The court ruled that Charney's false light cause of action was inextricably entwined with his defamation claim, and necessarily failed.
Charney timely appealed.
DISCUSSION
"'"A SLAPP suit—a strategic lawsuit against public participation—seeks to chill or punish a party's exercise of constitutional rights to free speech and to petition the government for redress of grievances. [Citation.] The Legislature enacted Code of Civil Procedure section 425.16—known as the anti-SLAPP statute—to provide a procedural remedy to dispose of lawsuits that are brought to chill the valid exercise of constitutional rights. [Citation.]" [Citation.]' (Rohde v. Wolf (2007) 154 Cal.App.4th 28, 34.) 'The goal [of section 425.16] is to eliminate meritless or retaliatory litigation at an early stage of the proceedings.' (Seelig v. Infinity Broadcasting Corp. (2002) 97 Cal.App.4th 798, 806.) That section provides, '[a] cause of action against a person arising from any act of that person in furtherance of the person's right of petition or free speech under the United States Constitution or the California Constitution in connection with a public issue shall be subject to a special motion to strike, unless the court determines that the plaintiff has established that there is a probability that the plaintiff will prevail on the claim.' (§ 425.16, subd. (b)(1).)" (Charney v. Standard General, L.P. (2017) 10 Cal.App.5th 149, 156 (Charney).)

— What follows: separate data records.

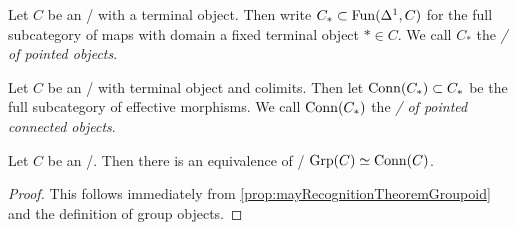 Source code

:\begin{definition}
    Let $C$ be an \inftycat/ with a terminal object.
    Then write $C_*\subset\operatorname{Fun}(\Delta^1,C)$ for the full subcategory of maps with domain a fixed terminal object $*\in C$.
    We call $C_*$ the \emph{\inftycat/ of pointed objects}.
\end{definition}
\begin{definition}
    Let $C$ be an \inftycat/ with terminal object and colimits. 
    Then let $\operatorname{Conn}(C_*)\subset C_*$ be the full subcategory of effective morphisms.
    We call $\operatorname{Conn}(C_*)$ the \emph{\inftycat/ of pointed connected objects}.
\end{definition}
\begin{corollary}
    Let $C$ be an \inftytop/. 
    Then there is an equivalence of \inftycats/ $\operatorname{Grp}(C)\simeq\operatorname{Conn}(C)$.
    \begin{proof}
        This follows immediately from \cref{prop:mayRecognitionTheoremGroupoid} and the definition of group objects.
    \end{proof}
\end{corollary}
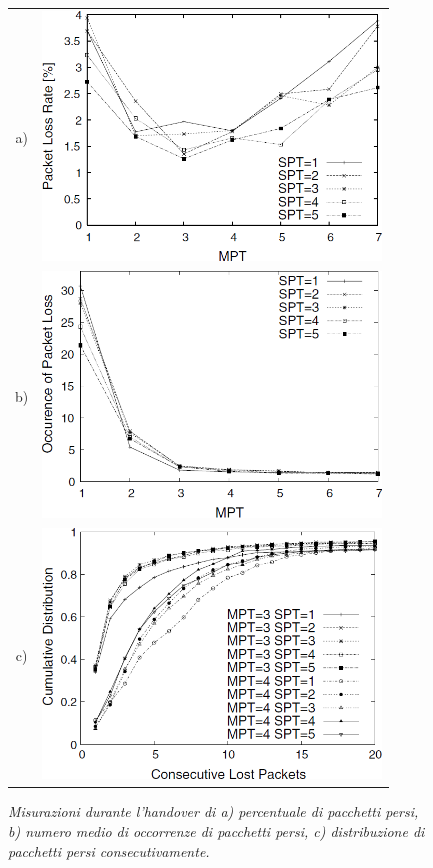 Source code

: \documentclass[12pt,a4paper,openright,twoside]{book}
\begin{document}
\begin{figure}
  \centering
  \begin{tabular}{cc}
    a) & \includegraphics[width=9cm]{img/mona-sim-packet-loss-rate}  \\
    b) & \includegraphics[width=9cm]{img/mona-sim-packet-loss-occur} \\
    c) & \includegraphics[width=9cm]{img/mona-sim-packet-loss-distrib}  \\
  \end{tabular}
  \caption{\em Misurazioni durante l'handover di a) percentuale di
    pacchetti persi, b) numero medio di occorrenze di pacchetti persi,
    c) distribuzione di pacchetti persi consecutivamente.}
  \label{fig:mona:qos-sim-packet-loss}
\end{figure}
\end{document}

"Resolution of an anti-SLAPP motion involves two steps. First, the defendant must establish that the challenged claim arises from activity protected by section 425.16. (Taus v. Loftus (2007) 40 Cal.4th 683, 712 [].) If the defendant makes the required showing, the burden shifts to the plaintiff to demonstrate the merit of the claim by establishing a probability of success. [Our Supreme Court has] described this second step as a 'summary-judgment-like procedure.' (Id. at p. 714.) The court does not weigh evidence or resolve conflicting factual claims. Its inquiry is limited to whether the plaintiff has stated a legally sufficient claim and made a prima facie factual showing sufficient to sustain a favorable judgment. It accepts the plaintiff's evidence as true, and evaluates the defendant's showing only to determine if it defeats the plaintiff's claim as a matter of law. (Oasis West Realty, LLC v. Goldman (2011) 51 Cal.4th 811, 819-820 [].) '[C]laims with the requisite minimal merit may proceed.' (Navellier v. Sletten (2002) 29 Cal.4th 82, 94 [].)" (Baral v. Schnidt (2016) 1 Cal.5th 376, 384-385, fn. omitted.) We independently review the trial court's grant of an anti-SLAPP motion. (Soukup v. Law Offices of Herbert Hafif (2006) 39 Cal.4th 260, 269, fn. 3.)
Arising From Protected Activity
As relevant here, a cause of action arising from an act of a person in furtherance of the person's right of petition or free speech includes "any [] conduct in furtherance of the exercise of the constitutional right of petition or the constitutional right of free speech in connection with a public issue or an issue of public interest" under section 425.16, subdivision (e)(4).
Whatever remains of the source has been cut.